Looking ahead, sales of Burberry’s fall collection commenced in New York and are going “very well,” Bravo said, noting that coats in luxury fibers such as cashmere are doing particularly well.
Riccardo Stilli, chief financial officer of the Prada group, forecast strong performance for accessories in 2004. “In terms of Prada’s product offering, the group has spent considerable time and energy on leather goods, namely bags and accessories,” he said.Asia, including India, was, as always, cited as a key region for growth in the year ahead, with Russia cited as another possibility. De Sole said the biggest growth long-term would come from non-Japan Asia.
“At present, Asia [outside Japan] represents approximately 18 percent of Gucci’s sales and we see the potential to grow to 30 percent of the brand’s global sales in 10 years,” De Sole said. “This amazing growth will be driven mainly by China, as the country continues its fast development and the Chinese people start to travel and become interested in what the rest of the world has to offer.”
Several firms plan substantial investments in the region.
“In Asia-Pacific and Japan, there is a huge appetite for our kind of product: fashionable, young, sexy and fun,” said Chloé’s Toledano. “We are investing a lot of money there and in every single category.”
Chanel and Christian Dior, meanwhile, both plan to open major flagships in Tokyo’s Ginza district at the end of the year. This follows the openings last year of a major flagship for Prada, which spent $83 million on its 28,000-square-foot Tokyo Epicenter store and the land it occupies, and Christian Dior, which opened a 10,760-square-foot store in Tokyo’s Omotesando district last year. Industry observers estimate the store will have first-year sales of about $24 million.
Ballestrazzi said Versace would fortify its Hong Kong, China and Japan presence, considering that “fertile turf” since it only accounts for 13 percent of the company’s sales at present. In the last quarter of 2003, Versace logged growth of 30 percent in that region.
Executives expressed measured confidence in the American market this year, following strong sales of luxury products at Christmas. Such luxury retailers as Tiffany and Coach have raised their earnings guidance as a result of their Christmas performance, while Neiman-Marcus, Saks Fifth Avenue and Nordstrom all reported strong growth in comp-store sales for the month of December, with increases of 14.8 percent, 9.6 percent and 9.1 percent, respectively.
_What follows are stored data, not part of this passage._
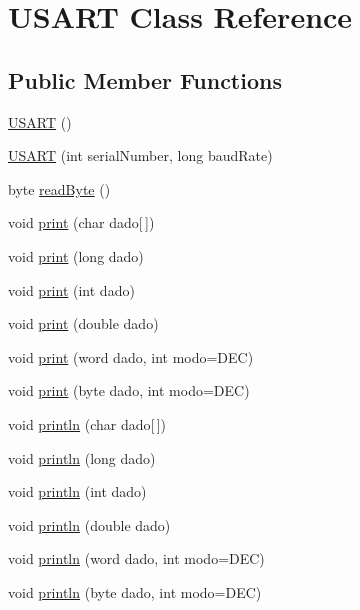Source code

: \hypertarget{class_u_s_a_r_t}{}\section{U\+S\+A\+RT Class Reference}
\label{class_u_s_a_r_t}
\subsection*{Public Member Functions}
\begin{DoxyCompactItemize}
\item 
\hyperlink{class_u_s_a_r_t_a538ccfb4c4ae821f4fd4e87afe9fd96e}{U\+S\+A\+RT} ()
\item 
\hyperlink{class_u_s_a_r_t_a680846cecf681784c7a113d145104c5d}{U\+S\+A\+RT} (int serial\+Number, long baud\+Rate)
\item 
byte \hyperlink{class_u_s_a_r_t_afdd6c6b8cc0b12375978e492f9eeefca}{read\+Byte} ()
\item 
void \hyperlink{class_u_s_a_r_t_aa1c1e5fef5153dd3d4d2794e16433b3f}{print} (char dado\mbox{[}$\,$\mbox{]})
\item 
void \hyperlink{class_u_s_a_r_t_a85c5f9ee155061a1c34bef668c7858e7}{print} (long dado)
\item 
void \hyperlink{class_u_s_a_r_t_aaf26f0a495fa3248035bec99f6871969}{print} (int dado)
\item 
void \hyperlink{class_u_s_a_r_t_a93d4b2375905a82d459bf243d336fbe8}{print} (double dado)
\item 
void \hyperlink{class_u_s_a_r_t_ad80fac8322685697839dfb8a85d52d94}{print} (word dado, int modo=D\+EC)
\item 
void \hyperlink{class_u_s_a_r_t_a247454f341ef377b168436fca1490861}{print} (byte dado, int modo=D\+EC)
\item 
void \hyperlink{class_u_s_a_r_t_ab7a2d9febdda04636cf13ccc2d004475}{println} (char dado\mbox{[}$\,$\mbox{]})
\item 
void \hyperlink{class_u_s_a_r_t_af466ae5e7c9f85ed409274a15c08d69a}{println} (long dado)
\item 
void \hyperlink{class_u_s_a_r_t_a4c59a4f57021fcf5bae5e8a3a963d4e3}{println} (int dado)
\item 
void \hyperlink{class_u_s_a_r_t_a93e3e2c0822214f5cd9f3d65d87400ec}{println} (double dado)
\item 
void \hyperlink{class_u_s_a_r_t_ac554e6cd095025857ab747c63e407454}{println} (word dado, int modo=D\+EC)
\item 
void \hyperlink{class_u_s_a_r_t_ae6893c448241c72ddf6867034657c4c5}{println} (byte dado, int modo=D\+EC)
\end{DoxyCompactItemize}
“The U.S. is increasing for most luxury brands, and the retail business in general,” said Fornas.Prada’s Stilli said the company will open its third Epicenter flagship this year. It will bow in Beverly Hills, Calif., designed by Dutch architect Rem Koolhaas.
But industry executives were divided on business prospects for Europe.
“Italy and Europe in general have surprised us with a better-than-expected start to this year,” Stilli said.
Bravo also predicted a comeback of sales in Europe, with a caveat. “I do think it will be crucial to watch how people feel about travel. Will they want to get on a plane? Will they want to take their families with them on business trips? Will they buy? I think that is definitely something to watch,” she said.
And given the specter of rising costs and the vulnerability of the consumer mind-set, several executives stressed the basics of luxury fashion: great, must-have products.
“We have to tempt women all the time and create objects they desire and can’t wait to buy, even if they can’t afford it,” said Montenay at Chanel. “In ready-to-wear, we have some very expensive jackets and people don’t ask the price. Sometimes, women don’t tell the price to their husbands either. They just say they bought two jackets.”